• _Work to be completed_
Reproduce, please, only the lines from the first line below to the line containing "## R version 3.5.1", inclusive.

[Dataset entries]

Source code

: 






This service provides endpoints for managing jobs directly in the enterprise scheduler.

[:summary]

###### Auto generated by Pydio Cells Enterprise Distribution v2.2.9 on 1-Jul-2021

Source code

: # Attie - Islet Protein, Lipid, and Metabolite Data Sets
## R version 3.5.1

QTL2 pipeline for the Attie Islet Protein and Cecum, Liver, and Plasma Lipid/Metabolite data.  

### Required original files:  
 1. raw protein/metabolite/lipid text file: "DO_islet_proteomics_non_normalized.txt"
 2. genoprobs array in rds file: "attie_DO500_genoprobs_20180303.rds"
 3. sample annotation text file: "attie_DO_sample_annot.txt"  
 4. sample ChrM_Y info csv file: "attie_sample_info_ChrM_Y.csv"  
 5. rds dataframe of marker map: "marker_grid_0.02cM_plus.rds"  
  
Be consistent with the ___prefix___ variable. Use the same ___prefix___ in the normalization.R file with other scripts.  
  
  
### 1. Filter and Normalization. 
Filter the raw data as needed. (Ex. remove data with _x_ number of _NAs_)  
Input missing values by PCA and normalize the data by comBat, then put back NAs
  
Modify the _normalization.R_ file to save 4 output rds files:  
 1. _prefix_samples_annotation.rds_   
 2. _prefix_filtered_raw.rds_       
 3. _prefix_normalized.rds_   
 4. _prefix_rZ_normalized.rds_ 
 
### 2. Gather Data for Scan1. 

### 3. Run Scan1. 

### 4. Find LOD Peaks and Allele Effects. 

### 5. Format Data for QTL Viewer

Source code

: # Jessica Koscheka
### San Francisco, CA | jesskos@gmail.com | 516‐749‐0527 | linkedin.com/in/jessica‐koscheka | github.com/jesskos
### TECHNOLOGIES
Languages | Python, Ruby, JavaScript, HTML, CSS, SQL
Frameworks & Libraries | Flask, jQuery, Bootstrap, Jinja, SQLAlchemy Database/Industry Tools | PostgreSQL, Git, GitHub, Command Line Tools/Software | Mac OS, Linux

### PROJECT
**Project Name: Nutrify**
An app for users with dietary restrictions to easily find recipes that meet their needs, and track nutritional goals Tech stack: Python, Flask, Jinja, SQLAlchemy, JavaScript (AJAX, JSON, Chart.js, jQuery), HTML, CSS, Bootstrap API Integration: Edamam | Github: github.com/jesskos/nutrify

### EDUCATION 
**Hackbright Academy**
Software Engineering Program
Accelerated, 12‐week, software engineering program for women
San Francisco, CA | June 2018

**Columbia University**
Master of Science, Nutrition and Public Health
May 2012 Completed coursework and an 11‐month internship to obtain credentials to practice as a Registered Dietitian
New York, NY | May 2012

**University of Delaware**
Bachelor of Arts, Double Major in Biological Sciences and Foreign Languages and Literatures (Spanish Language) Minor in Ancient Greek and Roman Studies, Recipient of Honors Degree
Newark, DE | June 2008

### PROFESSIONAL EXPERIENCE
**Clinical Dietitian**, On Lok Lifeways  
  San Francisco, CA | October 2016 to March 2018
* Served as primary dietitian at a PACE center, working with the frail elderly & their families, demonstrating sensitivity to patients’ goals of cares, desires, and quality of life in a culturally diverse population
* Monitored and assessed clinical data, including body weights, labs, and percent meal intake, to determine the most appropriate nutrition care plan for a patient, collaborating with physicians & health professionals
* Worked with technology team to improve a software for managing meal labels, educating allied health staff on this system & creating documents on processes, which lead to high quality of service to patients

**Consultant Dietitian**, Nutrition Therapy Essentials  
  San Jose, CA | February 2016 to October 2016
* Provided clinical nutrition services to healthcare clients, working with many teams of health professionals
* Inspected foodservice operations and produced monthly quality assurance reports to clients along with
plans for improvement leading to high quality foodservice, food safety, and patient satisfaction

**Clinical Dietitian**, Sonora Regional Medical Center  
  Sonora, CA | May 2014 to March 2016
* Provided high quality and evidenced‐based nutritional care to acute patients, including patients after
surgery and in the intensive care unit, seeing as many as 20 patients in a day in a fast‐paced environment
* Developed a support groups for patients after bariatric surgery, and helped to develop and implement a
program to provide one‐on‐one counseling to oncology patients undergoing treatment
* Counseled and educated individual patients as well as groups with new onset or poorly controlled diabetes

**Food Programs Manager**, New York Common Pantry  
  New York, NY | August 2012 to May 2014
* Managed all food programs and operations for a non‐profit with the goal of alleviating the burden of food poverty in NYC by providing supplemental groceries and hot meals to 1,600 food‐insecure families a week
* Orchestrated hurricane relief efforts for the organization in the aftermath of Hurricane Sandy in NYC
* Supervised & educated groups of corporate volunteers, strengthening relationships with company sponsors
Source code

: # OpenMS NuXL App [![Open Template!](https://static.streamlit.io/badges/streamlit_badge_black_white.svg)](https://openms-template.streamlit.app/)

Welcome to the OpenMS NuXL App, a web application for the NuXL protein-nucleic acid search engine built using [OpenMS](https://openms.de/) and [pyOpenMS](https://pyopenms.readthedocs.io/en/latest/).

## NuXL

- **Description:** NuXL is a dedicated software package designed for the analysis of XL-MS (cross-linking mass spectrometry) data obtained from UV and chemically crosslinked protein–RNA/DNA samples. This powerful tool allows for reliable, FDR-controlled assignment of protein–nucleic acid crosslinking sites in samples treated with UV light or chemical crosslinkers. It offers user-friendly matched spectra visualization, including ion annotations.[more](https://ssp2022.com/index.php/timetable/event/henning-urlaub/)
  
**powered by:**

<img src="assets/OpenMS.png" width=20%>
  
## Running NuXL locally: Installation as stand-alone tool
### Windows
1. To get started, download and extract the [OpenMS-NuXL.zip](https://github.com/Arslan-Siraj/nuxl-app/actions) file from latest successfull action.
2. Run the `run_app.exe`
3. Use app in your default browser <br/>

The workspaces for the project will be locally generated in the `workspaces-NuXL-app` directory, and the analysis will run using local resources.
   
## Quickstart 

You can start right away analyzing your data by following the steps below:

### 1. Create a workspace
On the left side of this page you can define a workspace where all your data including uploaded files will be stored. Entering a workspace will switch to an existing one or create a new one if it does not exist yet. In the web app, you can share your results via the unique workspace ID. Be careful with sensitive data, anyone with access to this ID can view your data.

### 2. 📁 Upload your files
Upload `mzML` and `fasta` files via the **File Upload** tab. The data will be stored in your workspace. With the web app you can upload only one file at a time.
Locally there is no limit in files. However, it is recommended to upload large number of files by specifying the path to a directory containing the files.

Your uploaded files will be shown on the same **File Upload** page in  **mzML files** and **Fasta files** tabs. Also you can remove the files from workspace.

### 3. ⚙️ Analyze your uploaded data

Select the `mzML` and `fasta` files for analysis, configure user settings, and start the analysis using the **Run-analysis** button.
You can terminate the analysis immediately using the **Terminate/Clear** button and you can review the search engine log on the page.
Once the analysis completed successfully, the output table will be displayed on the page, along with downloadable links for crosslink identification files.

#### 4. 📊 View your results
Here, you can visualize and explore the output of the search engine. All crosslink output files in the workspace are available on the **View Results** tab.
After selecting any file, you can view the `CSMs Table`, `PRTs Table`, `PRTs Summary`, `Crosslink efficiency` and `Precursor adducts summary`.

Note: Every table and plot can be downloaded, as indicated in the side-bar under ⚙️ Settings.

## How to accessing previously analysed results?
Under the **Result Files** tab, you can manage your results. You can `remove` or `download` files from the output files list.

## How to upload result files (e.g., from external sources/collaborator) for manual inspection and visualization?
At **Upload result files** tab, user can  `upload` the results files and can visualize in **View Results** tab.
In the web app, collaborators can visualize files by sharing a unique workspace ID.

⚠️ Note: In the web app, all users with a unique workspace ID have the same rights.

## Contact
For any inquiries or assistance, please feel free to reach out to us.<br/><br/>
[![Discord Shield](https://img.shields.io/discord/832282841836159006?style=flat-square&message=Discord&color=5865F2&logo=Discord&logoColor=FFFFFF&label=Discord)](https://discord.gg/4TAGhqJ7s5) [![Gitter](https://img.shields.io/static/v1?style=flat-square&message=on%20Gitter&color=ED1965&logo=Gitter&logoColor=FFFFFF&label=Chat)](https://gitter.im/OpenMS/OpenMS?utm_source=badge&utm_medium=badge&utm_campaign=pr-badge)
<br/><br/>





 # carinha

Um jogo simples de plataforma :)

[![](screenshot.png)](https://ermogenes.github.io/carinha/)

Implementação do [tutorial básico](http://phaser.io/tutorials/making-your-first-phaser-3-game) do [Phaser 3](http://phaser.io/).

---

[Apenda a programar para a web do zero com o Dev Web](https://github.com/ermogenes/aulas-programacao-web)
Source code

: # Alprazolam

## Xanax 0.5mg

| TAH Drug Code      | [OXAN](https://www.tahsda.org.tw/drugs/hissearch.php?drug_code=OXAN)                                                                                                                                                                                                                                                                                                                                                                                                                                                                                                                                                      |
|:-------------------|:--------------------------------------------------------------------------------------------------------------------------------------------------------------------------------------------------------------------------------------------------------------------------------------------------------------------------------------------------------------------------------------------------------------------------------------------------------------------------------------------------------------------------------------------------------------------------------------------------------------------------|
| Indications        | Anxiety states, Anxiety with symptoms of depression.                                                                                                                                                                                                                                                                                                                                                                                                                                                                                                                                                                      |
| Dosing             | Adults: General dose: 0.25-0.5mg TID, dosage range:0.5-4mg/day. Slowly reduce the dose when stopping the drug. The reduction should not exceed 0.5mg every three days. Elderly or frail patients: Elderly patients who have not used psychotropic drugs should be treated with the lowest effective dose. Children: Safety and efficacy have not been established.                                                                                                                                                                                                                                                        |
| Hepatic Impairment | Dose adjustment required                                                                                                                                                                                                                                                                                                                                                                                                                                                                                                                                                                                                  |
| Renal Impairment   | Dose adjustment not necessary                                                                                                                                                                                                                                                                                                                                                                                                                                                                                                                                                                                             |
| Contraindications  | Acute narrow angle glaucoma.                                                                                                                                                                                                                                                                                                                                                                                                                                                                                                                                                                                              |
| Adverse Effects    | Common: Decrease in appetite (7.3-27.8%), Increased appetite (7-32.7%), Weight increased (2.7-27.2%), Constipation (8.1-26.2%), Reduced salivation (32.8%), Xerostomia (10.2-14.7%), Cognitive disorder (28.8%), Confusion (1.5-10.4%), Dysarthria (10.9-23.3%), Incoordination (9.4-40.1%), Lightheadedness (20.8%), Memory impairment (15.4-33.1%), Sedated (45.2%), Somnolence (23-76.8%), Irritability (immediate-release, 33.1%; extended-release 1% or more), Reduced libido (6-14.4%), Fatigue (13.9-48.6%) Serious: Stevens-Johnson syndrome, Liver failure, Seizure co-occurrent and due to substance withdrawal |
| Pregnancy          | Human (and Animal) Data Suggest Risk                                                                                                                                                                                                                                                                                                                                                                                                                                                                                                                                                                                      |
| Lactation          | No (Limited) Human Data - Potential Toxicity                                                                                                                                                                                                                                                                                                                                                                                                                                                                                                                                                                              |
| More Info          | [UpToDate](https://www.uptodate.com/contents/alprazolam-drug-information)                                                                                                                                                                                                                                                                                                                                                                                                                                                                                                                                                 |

• _Reply_
Source code

: 






This service provides endpoints for managing jobs directly in the enterprise scheduler.

[:summary]

###### Auto generated by Pydio Cells Enterprise Distribution v2.2.9 on 1-Jul-2021

Source code

: # Attie - Islet Protein, Lipid, and Metabolite Data Sets
## R version 3.5.1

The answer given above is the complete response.